Task instructions
Word for word, copy each record that comes after this.

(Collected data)
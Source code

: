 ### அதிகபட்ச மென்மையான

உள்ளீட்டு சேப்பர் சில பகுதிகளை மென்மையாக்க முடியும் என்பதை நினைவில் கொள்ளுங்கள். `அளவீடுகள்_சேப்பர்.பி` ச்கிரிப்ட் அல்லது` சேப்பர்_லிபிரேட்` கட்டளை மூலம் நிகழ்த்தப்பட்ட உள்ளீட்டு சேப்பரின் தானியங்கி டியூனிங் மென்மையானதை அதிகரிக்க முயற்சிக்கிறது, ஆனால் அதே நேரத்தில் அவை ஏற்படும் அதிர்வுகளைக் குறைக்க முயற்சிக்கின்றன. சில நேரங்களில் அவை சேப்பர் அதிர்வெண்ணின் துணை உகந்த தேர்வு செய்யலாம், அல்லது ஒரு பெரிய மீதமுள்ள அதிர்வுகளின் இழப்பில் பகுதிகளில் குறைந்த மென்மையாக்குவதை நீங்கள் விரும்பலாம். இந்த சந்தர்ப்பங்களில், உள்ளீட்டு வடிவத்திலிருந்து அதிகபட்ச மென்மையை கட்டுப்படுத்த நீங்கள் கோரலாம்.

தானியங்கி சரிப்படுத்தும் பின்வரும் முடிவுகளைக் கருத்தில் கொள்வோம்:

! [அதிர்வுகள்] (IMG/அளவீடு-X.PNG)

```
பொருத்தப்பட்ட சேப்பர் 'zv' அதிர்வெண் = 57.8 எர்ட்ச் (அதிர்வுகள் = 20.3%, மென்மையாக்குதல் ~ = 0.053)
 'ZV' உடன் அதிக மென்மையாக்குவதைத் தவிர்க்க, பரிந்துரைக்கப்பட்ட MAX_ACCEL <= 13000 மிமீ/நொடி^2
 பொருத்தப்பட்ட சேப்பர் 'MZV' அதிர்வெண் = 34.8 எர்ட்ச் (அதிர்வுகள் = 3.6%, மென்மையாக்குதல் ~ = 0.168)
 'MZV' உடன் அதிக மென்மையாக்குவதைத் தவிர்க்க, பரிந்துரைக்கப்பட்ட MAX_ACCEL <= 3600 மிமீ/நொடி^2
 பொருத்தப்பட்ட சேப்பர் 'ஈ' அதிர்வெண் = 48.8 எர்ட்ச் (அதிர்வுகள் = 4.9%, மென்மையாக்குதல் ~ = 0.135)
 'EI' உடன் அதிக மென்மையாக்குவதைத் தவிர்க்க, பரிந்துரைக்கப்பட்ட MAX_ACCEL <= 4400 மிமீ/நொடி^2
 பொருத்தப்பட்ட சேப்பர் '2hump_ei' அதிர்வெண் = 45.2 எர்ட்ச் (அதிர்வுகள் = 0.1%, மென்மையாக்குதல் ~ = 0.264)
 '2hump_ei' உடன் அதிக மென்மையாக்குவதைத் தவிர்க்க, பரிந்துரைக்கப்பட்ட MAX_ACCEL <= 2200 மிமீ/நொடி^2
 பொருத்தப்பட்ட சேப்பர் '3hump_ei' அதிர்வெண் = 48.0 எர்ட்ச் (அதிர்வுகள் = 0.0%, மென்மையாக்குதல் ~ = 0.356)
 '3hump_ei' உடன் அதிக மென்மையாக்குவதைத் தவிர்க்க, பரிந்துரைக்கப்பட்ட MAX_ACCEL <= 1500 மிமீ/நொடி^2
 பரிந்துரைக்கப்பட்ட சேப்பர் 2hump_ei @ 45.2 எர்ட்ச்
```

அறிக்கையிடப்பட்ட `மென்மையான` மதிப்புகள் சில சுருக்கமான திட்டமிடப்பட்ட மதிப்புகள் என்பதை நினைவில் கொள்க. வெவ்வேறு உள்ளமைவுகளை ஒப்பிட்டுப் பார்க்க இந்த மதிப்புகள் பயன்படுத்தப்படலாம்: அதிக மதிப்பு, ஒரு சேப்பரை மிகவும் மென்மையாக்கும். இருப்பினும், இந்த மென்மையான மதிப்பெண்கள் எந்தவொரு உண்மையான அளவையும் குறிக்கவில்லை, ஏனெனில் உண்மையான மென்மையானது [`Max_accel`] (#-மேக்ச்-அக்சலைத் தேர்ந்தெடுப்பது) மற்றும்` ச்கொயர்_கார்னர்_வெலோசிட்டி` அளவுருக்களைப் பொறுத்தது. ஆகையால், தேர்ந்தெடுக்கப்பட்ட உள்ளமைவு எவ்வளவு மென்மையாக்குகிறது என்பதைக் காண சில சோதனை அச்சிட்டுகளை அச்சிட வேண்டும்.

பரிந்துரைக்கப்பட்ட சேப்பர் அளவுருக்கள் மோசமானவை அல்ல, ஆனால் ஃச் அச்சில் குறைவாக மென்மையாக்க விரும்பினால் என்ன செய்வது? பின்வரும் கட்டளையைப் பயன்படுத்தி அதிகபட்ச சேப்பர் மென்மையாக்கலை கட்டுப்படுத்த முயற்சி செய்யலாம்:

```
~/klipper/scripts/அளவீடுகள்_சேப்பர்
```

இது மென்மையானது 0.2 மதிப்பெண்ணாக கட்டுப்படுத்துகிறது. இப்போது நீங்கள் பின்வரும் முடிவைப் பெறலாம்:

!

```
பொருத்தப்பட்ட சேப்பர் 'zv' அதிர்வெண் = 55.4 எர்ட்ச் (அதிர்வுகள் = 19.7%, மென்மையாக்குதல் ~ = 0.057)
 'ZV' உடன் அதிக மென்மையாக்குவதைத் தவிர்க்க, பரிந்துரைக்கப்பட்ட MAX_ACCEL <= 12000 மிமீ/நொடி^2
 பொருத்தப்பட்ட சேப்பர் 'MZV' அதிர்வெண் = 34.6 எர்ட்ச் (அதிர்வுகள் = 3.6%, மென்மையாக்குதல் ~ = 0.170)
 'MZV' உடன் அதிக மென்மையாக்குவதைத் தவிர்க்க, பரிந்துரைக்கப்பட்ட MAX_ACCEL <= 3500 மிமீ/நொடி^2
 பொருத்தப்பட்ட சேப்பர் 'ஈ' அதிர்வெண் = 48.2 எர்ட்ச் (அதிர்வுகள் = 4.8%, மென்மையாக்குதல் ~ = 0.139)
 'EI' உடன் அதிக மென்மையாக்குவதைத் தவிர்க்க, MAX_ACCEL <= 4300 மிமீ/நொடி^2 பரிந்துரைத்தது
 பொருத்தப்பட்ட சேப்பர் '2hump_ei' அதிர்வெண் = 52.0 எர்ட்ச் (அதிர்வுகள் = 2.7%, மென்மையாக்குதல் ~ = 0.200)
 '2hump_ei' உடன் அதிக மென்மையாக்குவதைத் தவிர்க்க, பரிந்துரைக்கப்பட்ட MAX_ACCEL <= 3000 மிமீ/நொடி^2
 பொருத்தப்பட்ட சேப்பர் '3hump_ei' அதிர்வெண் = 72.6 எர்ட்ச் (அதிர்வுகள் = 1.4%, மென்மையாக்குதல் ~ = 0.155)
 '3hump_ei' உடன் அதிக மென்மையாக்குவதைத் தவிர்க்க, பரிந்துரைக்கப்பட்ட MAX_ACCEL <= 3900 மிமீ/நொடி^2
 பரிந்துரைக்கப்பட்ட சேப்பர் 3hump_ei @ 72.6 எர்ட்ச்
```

Result of this task
Source code

: ### அதிகபட்ச மென்மையான

உள்ளீட்டு சேப்பர் சில பகுதிகளை மென்மையாக்க முடியும் என்பதை நினைவில் கொள்ளுங்கள். `அளவீடுகள்_சேப்பர்.பி` ச்கிரிப்ட் அல்லது` சேப்பர்_லிபிரேட்` கட்டளை மூலம் நிகழ்த்தப்பட்ட உள்ளீட்டு சேப்பரின் தானியங்கி டியூனிங் மென்மையானதை அதிகரிக்க முயற்சிக்கிறது, ஆனால் அதே நேரத்தில் அவை ஏற்படும் அதிர்வுகளைக் குறைக்க முயற்சிக்கின்றன. சில நேரங்களில் அவை சேப்பர் அதிர்வெண்ணின் துணை உகந்த தேர்வு செய்யலாம், அல்லது ஒரு பெரிய மீதமுள்ள அதிர்வுகளின் இழப்பில் பகுதிகளில் குறைந்த மென்மையாக்குவதை நீங்கள் விரும்பலாம். இந்த சந்தர்ப்பங்களில், உள்ளீட்டு வடிவத்திலிருந்து அதிகபட்ச மென்மையை கட்டுப்படுத்த நீங்கள் கோரலாம்.

தானியங்கி சரிப்படுத்தும் பின்வரும் முடிவுகளைக் கருத்தில் கொள்வோம்:

! [அதிர்வுகள்] (IMG/அளவீடு-X.PNG)

```
பொருத்தப்பட்ட சேப்பர் 'zv' அதிர்வெண் = 57.8 எர்ட்ச் (அதிர்வுகள் = 20.3%, மென்மையாக்குதல் ~ = 0.053)
 'ZV' உடன் அதிக மென்மையாக்குவதைத் தவிர்க்க, பரிந்துரைக்கப்பட்ட MAX_ACCEL <= 13000 மிமீ/நொடி^2
 பொருத்தப்பட்ட சேப்பர் 'MZV' அதிர்வெண் = 34.8 எர்ட்ச் (அதிர்வுகள் = 3.6%, மென்மையாக்குதல் ~ = 0.168)
 'MZV' உடன் அதிக மென்மையாக்குவதைத் தவிர்க்க, பரிந்துரைக்கப்பட்ட MAX_ACCEL <= 3600 மிமீ/நொடி^2
 பொருத்தப்பட்ட சேப்பர் 'ஈ' அதிர்வெண் = 48.8 எர்ட்ச் (அதிர்வுகள் = 4.9%, மென்மையாக்குதல் ~ = 0.135)
 'EI' உடன் அதிக மென்மையாக்குவதைத் தவிர்க்க, பரிந்துரைக்கப்பட்ட MAX_ACCEL <= 4400 மிமீ/நொடி^2
 பொருத்தப்பட்ட சேப்பர் '2hump_ei' அதிர்வெண் = 45.2 எர்ட்ச் (அதிர்வுகள் = 0.1%, மென்மையாக்குதல் ~ = 0.264)
 '2hump_ei' உடன் அதிக மென்மையாக்குவதைத் தவிர்க்க, பரிந்துரைக்கப்பட்ட MAX_ACCEL <= 2200 மிமீ/நொடி^2
 பொருத்தப்பட்ட சேப்பர் '3hump_ei' அதிர்வெண் = 48.0 எர்ட்ச் (அதிர்வுகள் = 0.0%, மென்மையாக்குதல் ~ = 0.356)
 '3hump_ei' உடன் அதிக மென்மையாக்குவதைத் தவிர்க்க, பரிந்துரைக்கப்பட்ட MAX_ACCEL <= 1500 மிமீ/நொடி^2
 பரிந்துரைக்கப்பட்ட சேப்பர் 2hump_ei @ 45.2 எர்ட்ச்
```

அறிக்கையிடப்பட்ட `மென்மையான` மதிப்புகள் சில சுருக்கமான திட்டமிடப்பட்ட மதிப்புகள் என்பதை நினைவில் கொள்க. வெவ்வேறு உள்ளமைவுகளை ஒப்பிட்டுப் பார்க்க இந்த மதிப்புகள் பயன்படுத்தப்படலாம்: அதிக மதிப்பு, ஒரு சேப்பரை மிகவும் மென்மையாக்கும். இருப்பினும், இந்த மென்மையான மதிப்பெண்கள் எந்தவொரு உண்மையான அளவையும் குறிக்கவில்லை, ஏனெனில் உண்மையான மென்மையானது [`Max_accel`] (#-மேக்ச்-அக்சலைத் தேர்ந்தெடுப்பது) மற்றும்` ச்கொயர்_கார்னர்_வெலோசிட்டி` அளவுருக்களைப் பொறுத்தது. ஆகையால், தேர்ந்தெடுக்கப்பட்ட உள்ளமைவு எவ்வளவு மென்மையாக்குகிறது என்பதைக் காண சில சோதனை அச்சிட்டுகளை அச்சிட வேண்டும்.

பரிந்துரைக்கப்பட்ட சேப்பர் அளவுருக்கள் மோசமானவை அல்ல, ஆனால் ஃச் அச்சில் குறைவாக மென்மையாக்க விரும்பினால் என்ன செய்வது? பின்வரும் கட்டளையைப் பயன்படுத்தி அதிகபட்ச சேப்பர் மென்மையாக்கலை கட்டுப்படுத்த முயற்சி செய்யலாம்:

```
~/klipper/scripts/அளவீடுகள்_சேப்பர்
```

இது மென்மையானது 0.2 மதிப்பெண்ணாக கட்டுப்படுத்துகிறது. இப்போது நீங்கள் பின்வரும் முடிவைப் பெறலாம்:

!

```
பொருத்தப்பட்ட சேப்பர் 'zv' அதிர்வெண் = 55.4 எர்ட்ச் (அதிர்வுகள் = 19.7%, மென்மையாக்குதல் ~ = 0.057)
 'ZV' உடன் அதிக மென்மையாக்குவதைத் தவிர்க்க, பரிந்துரைக்கப்பட்ட MAX_ACCEL <= 12000 மிமீ/நொடி^2
 பொருத்தப்பட்ட சேப்பர் 'MZV' அதிர்வெண் = 34.6 எர்ட்ச் (அதிர்வுகள் = 3.6%, மென்மையாக்குதல் ~ = 0.170)
 'MZV' உடன் அதிக மென்மையாக்குவதைத் தவிர்க்க, பரிந்துரைக்கப்பட்ட MAX_ACCEL <= 3500 மிமீ/நொடி^2
 பொருத்தப்பட்ட சேப்பர் 'ஈ' அதிர்வெண் = 48.2 எர்ட்ச் (அதிர்வுகள் = 4.8%, மென்மையாக்குதல் ~ = 0.139)
 'EI' உடன் அதிக மென்மையாக்குவதைத் தவிர்க்க, MAX_ACCEL <= 4300 மிமீ/நொடி^2 பரிந்துரைத்தது
 பொருத்தப்பட்ட சேப்பர் '2hump_ei' அதிர்வெண் = 52.0 எர்ட்ச் (அதிர்வுகள் = 2.7%, மென்மையாக்குதல் ~ = 0.200)
 '2hump_ei' உடன் அதிக மென்மையாக்குவதைத் தவிர்க்க, பரிந்துரைக்கப்பட்ட MAX_ACCEL <= 3000 மிமீ/நொடி^2
 பொருத்தப்பட்ட சேப்பர் '3hump_ei' அதிர்வெண் = 72.6 எர்ட்ச் (அதிர்வுகள் = 1.4%, மென்மையாக்குதல் ~ = 0.155)
 '3hump_ei' உடன் அதிக மென்மையாக்குவதைத் தவிர்க்க, பரிந்துரைக்கப்பட்ட MAX_ACCEL <= 3900 மிமீ/நொடி^2
 பரிந்துரைக்கப்பட்ட சேப்பர் 3hump_ei @ 72.6 எர்ட்ச்
```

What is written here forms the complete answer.